Document images with source code
* * * *
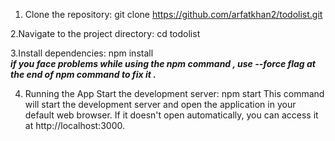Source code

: 1. Clone the repository:
git clone https://github.com/arfatkhan2/todolist.git

2.Navigate to the project directory:
cd todolist

3.Install dependencies:
npm install   
***if you face problems while using the npm command , use --force flag  at the end of npm command to fix it .***

4. Running the App
Start the development server:
npm start
This command will start the development server and open the application in your default web browser. If it doesn't open automatically, you can access it at http://localhost:3000.
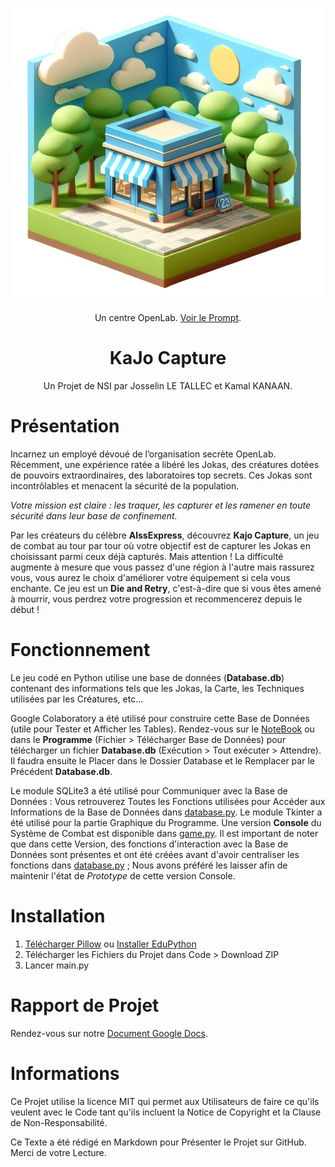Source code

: <p align="center">
  <img src="https://github.com/CodeBreton/KaJo-Capture/blob/main/Ressources/logo.png?raw=true" alt="drawing" width="500"/>
</p>

<p align="center">
  Un centre OpenLab. <a href="https://www.bing.com/images/create/une-petite-structure-bleue-au-premier-plan-qui-est/1-65c1f15c4c7c4131bcecc80955fe26ee?id=vvWNiAt7KLqr%2bBL0o6Wg2Q%3d%3d&view=detailv2&idpp=genimg&FORM=GCRIDP&mode=overlay">Voir le Prompt</a>.</p>

<h1 align="center">KaJo Capture</h1>
<p align="center">Un Projet de NSI par Josselin LE TALLEC et Kamal KANAAN.</p>

# Présentation
Incarnez un employé dévoué de l’organisation secrète OpenLab. Récemment, une expérience ratée a libéré les Jokas, des créatures dotées de pouvoirs extraordinaires, des laboratoires top secrets. Ces Jokas sont incontrôlables et menacent la sécurité de la population. 

_Votre mission est claire : les traquer, les capturer et les ramener en toute sécurité dans leur base de confinement._

Par les créateurs du célèbre **AlssExpress**, découvrez **Kajo Capture**, un jeu de combat au tour par tour où votre objectif est de capturer les Jokas en choisissant parmi ceux déjà capturés. Mais attention ! La difficulté augmente à mesure que vous passez d'une région à l'autre mais rassurez vous, vous aurez le choix d'améliorer votre équipement si cela vous enchante. Ce jeu est un **Die and Retry**, c'est-à-dire que si vous êtes amené à mourrir, vous perdrez votre progression et recommencerez depuis le début !

# Fonctionnement

Le jeu codé en Python utilise une base de données (**Database.db**) contenant des informations tels que les Jokas, la Carte, les Techniques utilisées par les Créatures, etc...

Google Colaboratory a été utilisé pour construire cette Base de Données (utile pour Tester et Afficher les Tables). Rendez-vous sur le <a href="https://colab.research.google.com/drive/1ZjbpvETwnX6evFEP1EMoqe3I823bBU86?usp=sharing">NoteBook</a> ou dans le **Programme** (Fichier > Télécharger Base de Données) pour télécharger un fichier **Database.db** (Exécution > Tout exécuter > Attendre). Il faudra ensuite le Placer dans le Dossier Database et le Remplacer par le Précédent **Database.db**.

Le module SQLite3 a été utilisé pour Communiquer avec la Base de Données : Vous retrouverez Toutes les Fonctions utilisées pour Accéder aux Informations de la Base de Données dans <a href="https://github.com/J0ssel1n/KaJo-Capture/blob/main/Database/database.py">database.py</a>. Le module Tkinter a été utilisé pour la partie Graphique du Programme. Une version **Console** du Système de Combat est disponible dans <a href="https://github.com/J0ssel1n/KaJo-Capture/blob/main/Combat/game.py">game.py</a>. Il est important de noter que dans cette Version, des fonctions d'interaction avec la Base de Données sont présentes et ont été créées avant d'avoir centraliser les fonctions dans <a href="https://github.com/J0ssel1n/KaJo-Capture/blob/main/Database/database.py">database.py</a> ; Nous avons préféré les laisser afin de maintenir l'état de _Prototype_ de cette version Console.

# Installation

1. <a href="https://pypi.org/project/pillow/">Télécharger Pillow</a> ou <a href="https://edupython.tuxfamily.org/">Installer EduPython</a>
2. Télécharger les Fichiers du Projet dans Code > Download ZIP
3. Lancer main.py

# Rapport de Projet

Rendez-vous sur notre <a href="https://docs.google.com/document/d/1PPtIGIhl3rV-qv2M0MYLZZXl8kC6M5oYJkS7IeXytL0/edit?usp=sharing">Document Google Docs</a>.

# Informations

Ce Projet utilise la licence MIT qui permet aux Utilisateurs de faire ce qu'ils veulent avec le Code tant qu'ils incluent la Notice de Copyright et la Clause de Non-Responsabilité.

Ce Texte a été rédigé en Markdown pour Présenter le Projet sur GitHub. Merci de votre Lecture.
* * * *
### Task objective
Find the word "todolist" in the entries above and gather every line that holds it.

### Problem solution
git clone https://github.com/arfatkhan2/todolist.git
cd todolist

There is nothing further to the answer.